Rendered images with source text

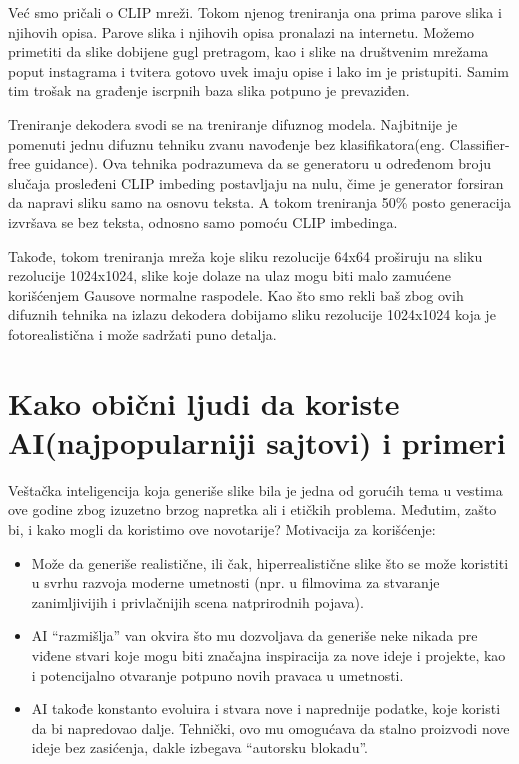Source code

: \documentclass[12pt, letterpaper]{article}
\begin{document}
Već smo pričali o CLIP mreži. Tokom njenog treniranja ona prima parove slika i njihovih opisa. Parove slika i njihovih opisa pronalazi na internetu. Možemo primetiti da slike dobijene gugl pretragom, kao i slike na društvenim mrežama poput instagrama i tvitera gotovo uvek imaju opise i lako im je pristupiti. Samim tim trošak na građenje iscrpnih baza slika potpuno je prevaziđen.\cite{clip, openai_dali}

Treniranje dekodera svodi se na treniranje difuznog modela. Najbitnije je pomenuti jednu difuznu tehniku zvanu navođenje bez klasifikatora(eng. Classifier-free guidance). Ova tehnika podrazumeva da se generatoru u određenom broju slučaja prosleđeni CLIP imbeding postavljaju na nulu, čime je generator forsiran da napravi sliku samo na osnovu teksta. A tokom treniranja 50\% posto generacija izvršava se bez teksta, odnosno samo pomoću CLIP imbedinga.

Takođe, tokom treniranja mreža koje sliku rezolucije 64x64 proširuju na sliku rezolucije 1024x1024, slike koje dolaze na ulaz mogu biti malo zamućene korišćenjem Gausove normalne raspodele. Kao što smo rekli baš zbog ovih difuznih tehnika na izlazu dekodera dobijamo sliku rezolucije 1024x1024 koja je fotorealistična i može sadržati puno detalja.\cite{openai_dali}

\pagebreak

\section{Kako obični ljudi da koriste AI(najpopularniji sajtovi) i primeri}
Veštačka inteligencija koja generiše slike bila je jedna od gorućih tema u vestima ove godine zbog izuzetno brzog napretka ali i etičkih problema. Međutim, zašto bi, i kako mogli da koristimo ove novotarije?
Motivacija za korišćenje:
\begin{itemize}
  \item Može da generiše realistične, ili čak, hiperrealistične slike što se može koristiti u svrhu razvoja moderne umetnosti (npr. u filmovima za stvaranje zanimljivijih i privlačnijih scena natprirodnih pojava).
  \item AI “razmišlja” van okvira što mu dozvoljava da generiše neke nikada pre viđene stvari koje mogu biti značajna inspiracija za nove ideje i projekte, kao i potencijalno otvaranje potpuno novih pravaca u umetnosti.
  \item AI takođe konstanto evoluira i stvara nove i naprednije podatke, koje koristi da bi napredovao dalje. Tehnički, ovo mu omogućava da stalno proizvodi nove ideje bez zasićenja, dakle izbegava “autorsku blokadu”.
\end{itemize}
\end{document}
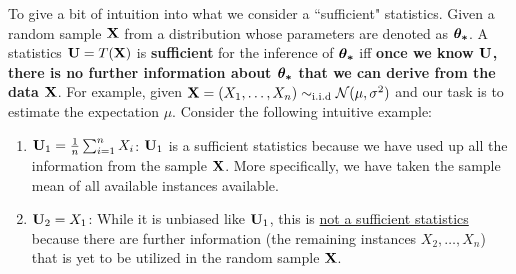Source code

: \begin{remark}
    To give a bit of intuition into what we consider a ``sufficient" statistics. Given a random sample ${\bf X}$ from a distribution whose parameters are denoted as $\boldsymbol{\theta_*}$. A statistics ${\bf U}=T({\bf X})$ is \textbf{sufficient} for the inference of $\boldsymbol{\theta_*}$ iff \textbf{once we know ${\bf U}$, there is no further information about $\boldsymbol{\theta_*}$ that we can derive from the data ${\bf X}$}. For example, given ${\bf X}=(X_1, \dots, X_n) \sim_\mathrm{i.i.d}\mathcal{N}(\mu, \sigma^2)$ and our task is to estimate the expectation $\mu$. Consider the following intuitive example:
    \begin{enumerate}[label=(\roman*)]
        \item ${\bf U}_1 = \frac{1}{n}\sum_{i=1}^n X_i$: ${\bf U}_1$ is a sufficient statistics because we have used up all the information from the sample ${\bf X}$. More specifically, we have taken the sample mean of all available instances available. 
        \item ${\bf U}_2 = X_1$: While it is unbiased like ${\bf U}_1$, this is \underline{not a sufficient statistics} because there are further information (the remaining instances $X_2, \dots, X_n$) that is yet to be utilized in the random sample ${\bf X}$.
    \end{enumerate} 
\end{remark}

● **Work order**: The result should be all the records, retyped exactly, with no pictures among them.

● **Expected answer**:
Source code

: \documentclass[12pt, letterpaper]{article}
\begin{document}
Već smo pričali o CLIP mreži. Tokom njenog treniranja ona prima parove slika i njihovih opisa. Parove slika i njihovih opisa pronalazi na internetu. Možemo primetiti da slike dobijene gugl pretragom, kao i slike na društvenim mrežama poput instagrama i tvitera gotovo uvek imaju opise i lako im je pristupiti. Samim tim trošak na građenje iscrpnih baza slika potpuno je prevaziđen.\cite{clip, openai_dali}

Treniranje dekodera svodi se na treniranje difuznog modela. Najbitnije je pomenuti jednu difuznu tehniku zvanu navođenje bez klasifikatora(eng. Classifier-free guidance). Ova tehnika podrazumeva da se generatoru u određenom broju slučaja prosleđeni CLIP imbeding postavljaju na nulu, čime je generator forsiran da napravi sliku samo na osnovu teksta. A tokom treniranja 50\% posto generacija izvršava se bez teksta, odnosno samo pomoću CLIP imbedinga.

Takođe, tokom treniranja mreža koje sliku rezolucije 64x64 proširuju na sliku rezolucije 1024x1024, slike koje dolaze na ulaz mogu biti malo zamućene korišćenjem Gausove normalne raspodele. Kao što smo rekli baš zbog ovih difuznih tehnika na izlazu dekodera dobijamo sliku rezolucije 1024x1024 koja je fotorealistična i može sadržati puno detalja.\cite{openai_dali}

\pagebreak

\section{Kako obični ljudi da koriste AI(najpopularniji sajtovi) i primeri}
Veštačka inteligencija koja generiše slike bila je jedna od gorućih tema u vestima ove godine zbog izuzetno brzog napretka ali i etičkih problema. Međutim, zašto bi, i kako mogli da koristimo ove novotarije?
Motivacija za korišćenje:
\begin{itemize}
  \item Može da generiše realistične, ili čak, hiperrealistične slike što se može koristiti u svrhu razvoja moderne umetnosti (npr. u filmovima za stvaranje zanimljivijih i privlačnijih scena natprirodnih pojava).
  \item AI “razmišlja” van okvira što mu dozvoljava da generiše neke nikada pre viđene stvari koje mogu biti značajna inspiracija za nove ideje i projekte, kao i potencijalno otvaranje potpuno novih pravaca u umetnosti.
  \item AI takođe konstanto evoluira i stvara nove i naprednije podatke, koje koristi da bi napredovao dalje. Tehnički, ovo mu omogućava da stalno proizvodi nove ideje bez zasićenja, dakle izbegava “autorsku blokadu”.
\end{itemize}
\end{document}
Source code

: \begin{remark}
    To give a bit of intuition into what we consider a ``sufficient" statistics. Given a random sample ${\bf X}$ from a distribution whose parameters are denoted as $\boldsymbol{\theta_*}$. A statistics ${\bf U}=T({\bf X})$ is \textbf{sufficient} for the inference of $\boldsymbol{\theta_*}$ iff \textbf{once we know ${\bf U}$, there is no further information about $\boldsymbol{\theta_*}$ that we can derive from the data ${\bf X}$}. For example, given ${\bf X}=(X_1, \dots, X_n) \sim_\mathrm{i.i.d}\mathcal{N}(\mu, \sigma^2)$ and our task is to estimate the expectation $\mu$. Consider the following intuitive example:
    \begin{enumerate}[label=(\roman*)]
        \item ${\bf U}_1 = \frac{1}{n}\sum_{i=1}^n X_i$: ${\bf U}_1$ is a sufficient statistics because we have used up all the information from the sample ${\bf X}$. More specifically, we have taken the sample mean of all available instances available. 
        \item ${\bf U}_2 = X_1$: While it is unbiased like ${\bf U}_1$, this is \underline{not a sufficient statistics} because there are further information (the remaining instances $X_2, \dots, X_n$) that is yet to be utilized in the random sample ${\bf X}$.
    \end{enumerate} 
\end{remark}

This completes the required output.